▸ What you have to do
Scanning the entries below, copy every line that contains the word "where".

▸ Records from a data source
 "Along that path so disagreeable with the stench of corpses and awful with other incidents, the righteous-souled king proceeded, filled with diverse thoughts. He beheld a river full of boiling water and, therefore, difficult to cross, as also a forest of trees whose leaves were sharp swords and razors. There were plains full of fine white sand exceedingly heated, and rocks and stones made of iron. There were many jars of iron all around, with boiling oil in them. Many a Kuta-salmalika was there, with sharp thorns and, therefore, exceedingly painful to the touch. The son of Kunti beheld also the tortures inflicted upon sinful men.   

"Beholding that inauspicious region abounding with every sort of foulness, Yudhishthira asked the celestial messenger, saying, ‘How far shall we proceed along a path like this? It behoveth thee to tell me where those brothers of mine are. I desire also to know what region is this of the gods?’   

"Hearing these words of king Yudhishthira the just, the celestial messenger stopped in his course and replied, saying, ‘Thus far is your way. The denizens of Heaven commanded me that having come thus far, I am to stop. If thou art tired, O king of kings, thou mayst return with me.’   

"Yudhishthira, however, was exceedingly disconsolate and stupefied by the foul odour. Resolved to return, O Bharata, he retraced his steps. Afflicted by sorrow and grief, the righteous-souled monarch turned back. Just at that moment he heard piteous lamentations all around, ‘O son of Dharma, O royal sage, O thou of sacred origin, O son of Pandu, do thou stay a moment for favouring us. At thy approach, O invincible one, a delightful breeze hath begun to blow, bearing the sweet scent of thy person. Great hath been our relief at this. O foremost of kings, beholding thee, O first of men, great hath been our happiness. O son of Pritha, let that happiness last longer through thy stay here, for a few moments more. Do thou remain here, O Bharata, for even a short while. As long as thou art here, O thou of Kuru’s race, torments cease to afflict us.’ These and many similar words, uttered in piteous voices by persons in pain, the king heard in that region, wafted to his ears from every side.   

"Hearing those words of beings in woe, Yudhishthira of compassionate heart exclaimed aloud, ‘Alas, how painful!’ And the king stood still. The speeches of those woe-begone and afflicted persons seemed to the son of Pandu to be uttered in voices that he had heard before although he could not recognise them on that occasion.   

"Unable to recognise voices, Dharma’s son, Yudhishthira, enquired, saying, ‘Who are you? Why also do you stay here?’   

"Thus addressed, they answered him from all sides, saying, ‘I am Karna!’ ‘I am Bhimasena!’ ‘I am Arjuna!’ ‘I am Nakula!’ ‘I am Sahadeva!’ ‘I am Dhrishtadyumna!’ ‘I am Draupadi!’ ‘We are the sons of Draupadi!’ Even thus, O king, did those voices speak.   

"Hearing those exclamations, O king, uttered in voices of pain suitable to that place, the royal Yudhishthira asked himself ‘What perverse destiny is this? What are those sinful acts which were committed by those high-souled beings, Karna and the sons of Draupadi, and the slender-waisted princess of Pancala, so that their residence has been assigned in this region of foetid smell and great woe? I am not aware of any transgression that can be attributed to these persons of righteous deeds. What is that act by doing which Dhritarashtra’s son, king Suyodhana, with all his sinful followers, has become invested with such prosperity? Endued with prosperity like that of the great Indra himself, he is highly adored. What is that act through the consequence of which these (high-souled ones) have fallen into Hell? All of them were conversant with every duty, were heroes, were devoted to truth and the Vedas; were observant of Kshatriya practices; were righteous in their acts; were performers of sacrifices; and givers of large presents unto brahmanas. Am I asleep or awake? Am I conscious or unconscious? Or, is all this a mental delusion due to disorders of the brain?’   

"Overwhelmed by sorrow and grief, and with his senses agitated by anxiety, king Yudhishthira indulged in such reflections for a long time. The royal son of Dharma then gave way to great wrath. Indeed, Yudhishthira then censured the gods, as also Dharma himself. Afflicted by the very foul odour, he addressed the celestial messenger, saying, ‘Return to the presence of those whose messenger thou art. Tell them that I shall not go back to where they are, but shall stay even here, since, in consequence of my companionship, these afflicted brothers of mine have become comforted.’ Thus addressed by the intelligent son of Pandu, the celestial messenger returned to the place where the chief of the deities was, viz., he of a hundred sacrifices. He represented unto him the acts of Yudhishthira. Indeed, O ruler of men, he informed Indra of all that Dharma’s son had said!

▸ Result of this task
"Beholding that inauspicious region abounding with every sort of foulness, Yudhishthira asked the celestial messenger, saying, ‘How far shall we proceed along a path like this? It behoveth thee to tell me where those brothers of mine are. I desire also to know what region is this of the gods?’   
"Overwhelmed by sorrow and grief, and with his senses agitated by anxiety, king Yudhishthira indulged in such reflections for a long time. The royal son of Dharma then gave way to great wrath. Indeed, Yudhishthira then censured the gods, as also Dharma himself. Afflicted by the very foul odour, he addressed the celestial messenger, saying, ‘Return to the presence of those whose messenger thou art. Tell them that I shall not go back to where they are, but shall stay even here, since, in consequence of my companionship, these afflicted brothers of mine have become comforted.’ Thus addressed by the intelligent son of Pandu, the celestial messenger returned to the place where the chief of the deities was, viz., he of a hundred sacrifices. He represented unto him the acts of Yudhishthira. Indeed, O ruler of men, he informed Indra of all that Dharma’s son had said!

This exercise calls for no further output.